Wednesday, January 7, 2009

Change


I quit my job today. Kind of. I am going from full-time to part-time, from a manager to whatever they decide to call me, from a bigger paycheck to a smaller paycheck. I am being...uh uhm...downwardly mobile.

The fear of this decision is setting in. I feel both freedom and independence in being able to financially support my family. It is not easy to let go of it. It requires trust, enormous trust, in my life partner and the universe.

But then look at my girls. Just look at them.

Surely they are tired of being shrugged off while Momma is distracted with work...tired of hearing, "No, Momma is busy right now"...tired of waking to cuddle with me in the wee hours of the morning, only to find me downstairs typing in the darkness, my silhouette pressed against the glow of a computer screen.

And me...I am tired too. Tired of doing many things, but doing nothing well. I am ready to be a better momma, better wife, better friend, better human being. Getting rid of a job doesn't make all that happen, but it's an important step in the process. At least for me it is.

So ta-ta "big" job. Life is calling.

Thursday, January 1, 2009

It's a new year, baby

Last night, while saying goodbye to 2008, I drank my favorite La Crema chardonnay and James teased me to sip his “best ever” eggnog. And it was divine nog, indeed. We ate a delicious meal, lovingly prepared with our own hands.
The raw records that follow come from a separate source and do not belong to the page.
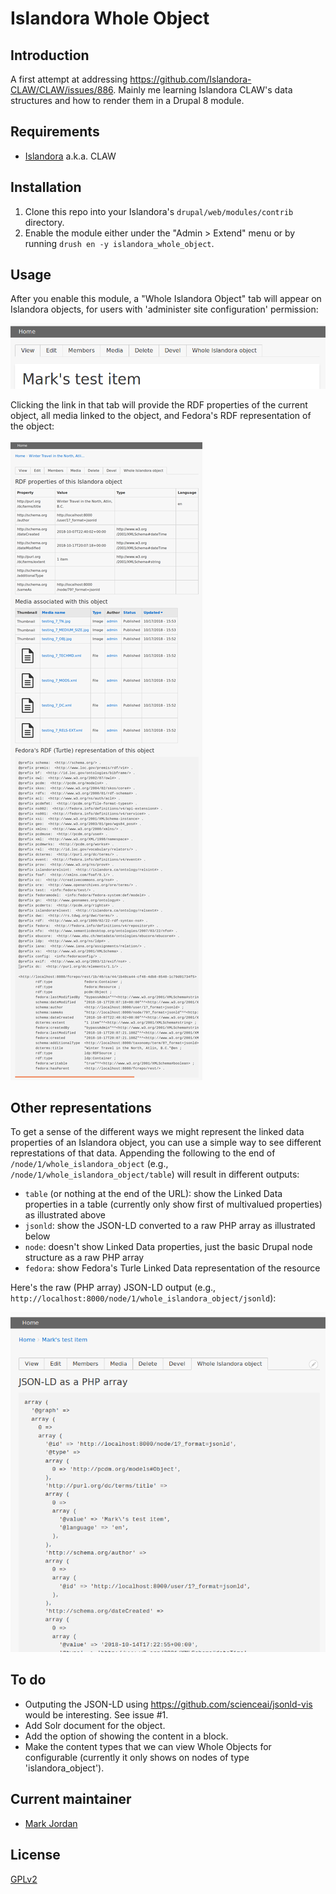 # Islandora Whole Object

## Introduction

A first attempt at addressing https://github.com/Islandora-CLAW/CLAW/issues/886. Mainly me learning Islandora CLAW's data structures and how to render them in a Drupal 8 module.

## Requirements

* [Islandora](https://github.com/Islandora-CLAW/islandora) a.k.a. CLAW

## Installation

1. Clone this repo into your Islandora's `drupal/web/modules/contrib` directory.
1. Enable the module either under the "Admin > Extend" menu or by running `drush en -y islandora_whole_object`.

## Usage

After you enable this module, a "Whole Islandora Object" tab will appear on Islandora objects, for users with 'administer site configuration' permission:

![Whole object menu tab](docs/menu.png)

Clicking the link in that tab will provide the RDF properties of the current object, all media linked to the object, and Fedora's RDF representation of the object:

![overview](docs/overview.png)

## Other representations

To get a sense of the different ways we might represent the linked data properties of an Islandora object, you can use a simple way to see different represtations of that data. Appending the following to the end of `/node/1/whole_islandora_object` (e.g., `/node/1/whole_islandora_object/table`) will result in different outputs:

* `table` (or nothing at the end of the URL): show the Linked Data properties in a table (currently only show first of multivalued properties) as illustrated above 
* `jsonld`:  show the JSON-LD converted to a raw PHP array as illustrated below 
* `node`: doesn't show Linked Data properties, just the basic Drupal node structure as a raw PHP array
* `fedora`: show Fedora's Turle Linked Data representation of the resource

Here's the raw (PHP array) JSON-LD output (e.g., `http://localhost:8000/node/1/whole_islandora_object/jsonld`):

![JSON-LD](docs/jsonld.png)

## To do

* Outputing the JSON-LD using https://github.com/scienceai/jsonld-vis would be interesting. See issue #1.
* Add Solr document for the object.
* Add the option of showing the content in a block.
* Make the content types that we can view Whole Objects for configurable (currently it only shows on nodes of type 'islandora_object').

## Current maintainer

* [Mark Jordan](https://github.com/mjordan)

## License

[GPLv2](http://www.gnu.org/licenses/gpl-2.0.txt)
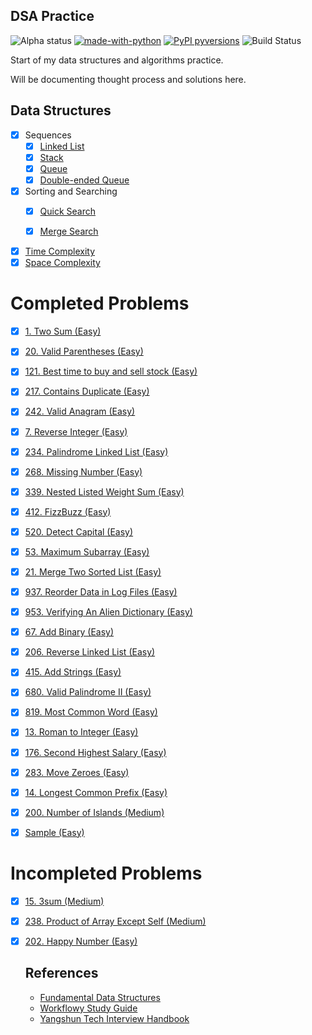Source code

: ## DSA Practice
![Alpha status](https://img.shields.io/badge/Project%20status-Alpha-red.svg)
[![made-with-python](https://img.shields.io/badge/Made%20with-Python-1f425f.svg)](https://www.python.org/)
[![PyPI pyversions](https://camo.githubusercontent.com/fd8c489427511a31795637b3168c0d06532f4483/68747470733a2f2f696d672e736869656c64732e696f2f707970692f707976657273696f6e732f77696b6970656469612d6170692e7376673f7374796c653d666c6174)](https://pypi.python.org/pypi/ansicolortags/)
![Build Status](https://travis-ci.org/dwyl/esta.svg?branch=master)


Start of my data structures and algorithms practice.

Will be documenting thought process and solutions here.

## Data Structures

- [x] Sequences
  - [x] [Linked List](https://workflowy.com/s/study-guide/RD5kZ682pWX5oxiE#/76c525556933)
  - [x] [Stack](https://workflowy.com/s/study-guide/RD5kZ682pWX5oxiE#/1a23e1b99aae)
  - [x] [Queue](https://workflowy.com/s/study-guide/RD5kZ682pWX5oxiE#/1a23e1b99aae)
  - [x] [Double-ended Queue]()

- [x] Sorting and Searching
  - [x] [Quick Search](https://workflowy.com/s/study-guide/RD5kZ682pWX5oxiE#/0829f29228fa)
  - [x] [Merge Search](https://workflowy.com/s/study-guide/RD5kZ682pWX5oxiE#/6054789c9588)
  
  

- [x] [Time Complexity](https://workflowy.com/s/study-guide/RD5kZ682pWX5oxiE#/ad9d52d37351)
- [x] [Space Complexity](https://workflowy.com/s/study-guide/RD5kZ682pWX5oxiE#/ad9d52d37351)

# Completed Problems
- [x] [1. Two Sum (Easy)]()
- [x] [20. Valid Parentheses (Easy)]()
- [x] [121. Best time to buy and sell stock (Easy)]()
- [x] [217. Contains Duplicate (Easy)]()
- [x] [242. Valid Anagram (Easy)]()


- [x] [7. Reverse Integer (Easy)]()
- [x] [234. Palindrome Linked List (Easy)]()
- [x] [268. Missing Number (Easy)]()
- [x] [339. Nested Listed Weight Sum (Easy)]()
- [x] [412. FizzBuzz (Easy)]()
- [x] [520. Detect Capital (Easy)]()
- [x] [53. Maximum Subarray (Easy)]()


- [x] [21. Merge Two Sorted List (Easy)]()
- [x] [937. Reorder Data in Log Files (Easy)]()
- [x] [953. Verifying An Alien Dictionary (Easy)]()
- [x] [67. Add Binary (Easy)]()
- [x] [206. Reverse Linked List (Easy)]()
- [x] [415. Add Strings (Easy)]()
- [x] [680. Valid Palindrome II (Easy)]()
- [x] [819. Most Common Word (Easy)]()


- [x] [13. Roman to Integer (Easy)]()
- [x] [176. Second Highest Salary (Easy)]()
- [x] [283. Move Zeroes (Easy)]()


- [x] [14. Longest Common Prefix (Easy)]()
- [x] [200. Number of Islands (Medium)]()


- [x] [Sample (Easy)]()


# Incompleted Problems
- [x] [15. 3sum (Medium)]()
- [x] [238. Product of Array Except Self (Medium)]()
- [x] [202. Happy Number (Easy)]()



  ## References
  
  - [Fundamental Data Structures](https://en.wikipedia.org/wiki/Book:Fundamental_Data_Structures)
  - [Workflowy Study Guide](https://workflowy.com/s/study-guide/RD5kZ682pWX5oxiE)
  - [Yangshun Tech Interview Handbook](https://yangshun.github.io/tech-interview-handbook/introduction)
 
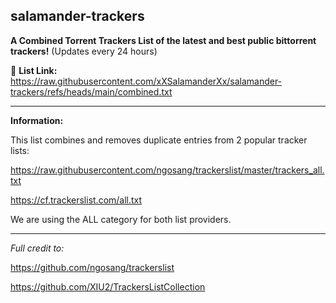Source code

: ## salamander-trackers

**A Combined Torrent Trackers List of the latest and best public bittorrent trackers!**
(Updates every 24 hours)

🚀 **List Link:**
https://raw.githubusercontent.com/xXSalamanderXx/salamander-trackers/refs/heads/main/combined.txt

-------------------------------------------------------------------------------------------------------
**Information:**

This list combines and removes duplicate entries from 2 popular tracker lists:

https://raw.githubusercontent.com/ngosang/trackerslist/master/trackers_all.txt

https://cf.trackerslist.com/all.txt

We are using the ALL category for both list providers.


-------------------------------------------------------------------------------------------------------
_Full credit to:_

https://github.com/ngosang/trackerslist

https://github.com/XIU2/TrackersListCollection
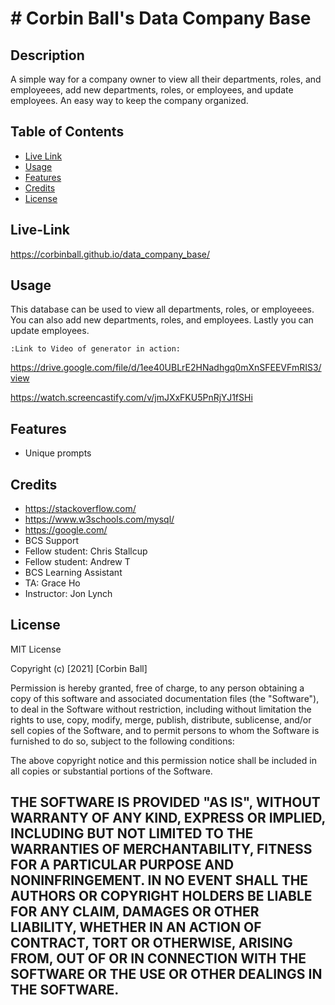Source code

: # # Corbin Ball's Data Company Base

## Description
A simple way for a company owner to
view all their departments, roles, and employeees,
add new departments, roles, or employees,
and update employees.
An easy way to keep the company organized. 



## Table of Contents
- [Live Link](#live-link)
- [Usage](#usage)
- [Features](#features)
- [Credits](#credits)
- [License](#license)

## Live-Link
https://corbinball.github.io/data_company_base/

## Usage
This database can be used to view all departments, roles, or employeees.
You can also add new departments, roles, and employees.
Lastly you can update employees.


    
    :Link to Video of generator in action:

https://drive.google.com/file/d/1ee40UBLrE2HNadhgq0mXnSFEEVFmRIS3/view

https://watch.screencastify.com/v/jmJXxFKU5PnRjYJ1fSHi

## Features
- Unique prompts

## Credits
- https://stackoverflow.com/
- https://www.w3schools.com/mysql/
- https://google.com/
- BCS Support
- Fellow student: Chris Stallcup
- Fellow student: Andrew T
- BCS Learning Assistant
- TA: Grace Ho
- Instructor: Jon Lynch


## License
MIT License

Copyright (c) [2021] [Corbin Ball]

Permission is hereby granted, free of charge, to any person obtaining a copy
of this software and associated documentation files (the "Software"), to deal
in the Software without restriction, including without limitation the rights
to use, copy, modify, merge, publish, distribute, sublicense, and/or sell
copies of the Software, and to permit persons to whom the Software is
furnished to do so, subject to the following conditions:

The above copyright notice and this permission notice shall be included in all
copies or substantial portions of the Software.

THE SOFTWARE IS PROVIDED "AS IS", WITHOUT WARRANTY OF ANY KIND, EXPRESS OR
IMPLIED, INCLUDING BUT NOT LIMITED TO THE WARRANTIES OF MERCHANTABILITY,
FITNESS FOR A PARTICULAR PURPOSE AND NONINFRINGEMENT. IN NO EVENT SHALL THE
AUTHORS OR COPYRIGHT HOLDERS BE LIABLE FOR ANY CLAIM, DAMAGES OR OTHER
LIABILITY, WHETHER IN AN ACTION OF CONTRACT, TORT OR OTHERWISE, ARISING FROM,
OUT OF OR IN CONNECTION WITH THE SOFTWARE OR THE USE OR OTHER DEALINGS IN THE
SOFTWARE.
---

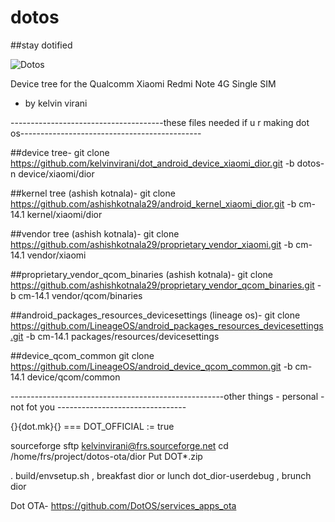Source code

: # dotos
##stay dotified

![Dotos](https://dotos.github.io/images/dotos482x157.png?crc=533636129)

Device tree for the Qualcomm Xiaomi Redmi Note 4G Single SIM
- by kelvin virani 




--------------------------------------these files needed if u r making dot os---------------------------------------------

 
 
##device tree-
git clone https://github.com/kelvinvirani/dot_android_device_xiaomi_dior.git -b dotos-n device/xiaomi/dior


##kernel tree (ashish kotnala)-
git clone https://github.com/ashishkotnala29/android_kernel_xiaomi_dior.git -b cm-14.1 kernel/xiaomi/dior


##vendor tree (ashish kotnala)-
git clone https://github.com/ashishkotnala29/proprietary_vendor_xiaomi.git -b cm-14.1 vendor/xiaomi

##proprietary_vendor_qcom_binaries (ashish kotnala)-
git clone https://github.com/ashishkotnala29/proprietary_vendor_qcom_binaries.git -b cm-14.1 vendor/qcom/binaries


##android_packages_resources_devicesettings  (lineage os)-
git clone https://github.com/LineageOS/android_packages_resources_devicesettings.git -b cm-14.1 packages/resources/devicesettings


##device_qcom_common
git clone https://github.com/LineageOS/android_device_qcom_common.git -b cm-14.1 device/qcom/common

-----------------------------------------------------other things - personal - not fot you --------------------------------

{}{dot.mk}{} ===  DOT_OFFICIAL := true   


sourceforge
sftp kelvinvirani@frs.sourceforge.net
cd /home/frs/project/dotos-ota/dior
Put DOT*.zip

. build/envsetup.sh  ,  breakfast dior or lunch dot_dior-userdebug  ,  brunch dior
 
Dot OTA-
https://github.com/DotOS/services_apps_ota


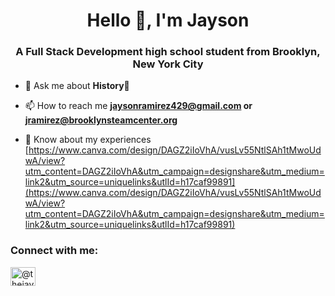 <h1 align="center">Hello 👋, I'm Jayson</h1>
<h3 align="center">A Full Stack Development high school student from Brooklyn, New York City</h3>

- 💬 Ask me about **History🔮**

- 📫 How to reach me **jaysonramirez429@gmail.com or jramirez@brooklynsteamcenter.org**

- 📄 Know about my experiences [https://www.canva.com/design/DAGZ2iIoVhA/vusLv55NtlSAh1tMwoUdwA/view?utm_content=DAGZ2iIoVhA&utm_campaign=designshare&utm_medium=link2&utm_source=uniquelinks&utlId=h17caf99891](https://www.canva.com/design/DAGZ2iIoVhA/vusLv55NtlSAh1tMwoUdwA/view?utm_content=DAGZ2iIoVhA&utm_campaign=designshare&utm_medium=link2&utm_source=uniquelinks&utlId=h17caf99891)

<h3 align="left">Connect with me:</h3>
<p align="left">
<a href="https://instagram.com/@thejaysonramirez" target="blank"><img align="center" src="https://raw.githubusercontent.com/rahuldkjain/github-profile-readme-generator/master/src/images/icons/Social/instagram.svg" alt="@thejaysonramirez" height="30" width="40" /></a>
</p>


<!--
**JaysonRM2008/JaysonRM2008** is a ✨ _special_ ✨ repository because its `README.md` (this file) appears on your GitHub profile.

Here are some ideas to get you started:

- 🔭 I’m currently working on ...
- 🌱 I’m currently learning ...
- 👯 I’m looking to collaborate on ...
- 🤔 I’m looking for help with ...
- 💬 Ask me about ...
- 📫 How to reach me: ...
- 😄 Pronouns: ...
- ⚡ Fun fact: ...
-->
Then I listened to the affectionate conversations of bedtime between Daddy and daughters linger down the stairwell.

When the midnight fireworks woke up the baby and I was rocking her back to sleep in the quiet darkness, I couldn’t help but smile. 2008 was marked by the ache of healing. But we made it, and here we are…surrounded by so much to be grateful for and so much to look forward to. So much.

When I crawled back into bed a quarter past midnight, James whispered, “It’s a new year, baby.” It sure is.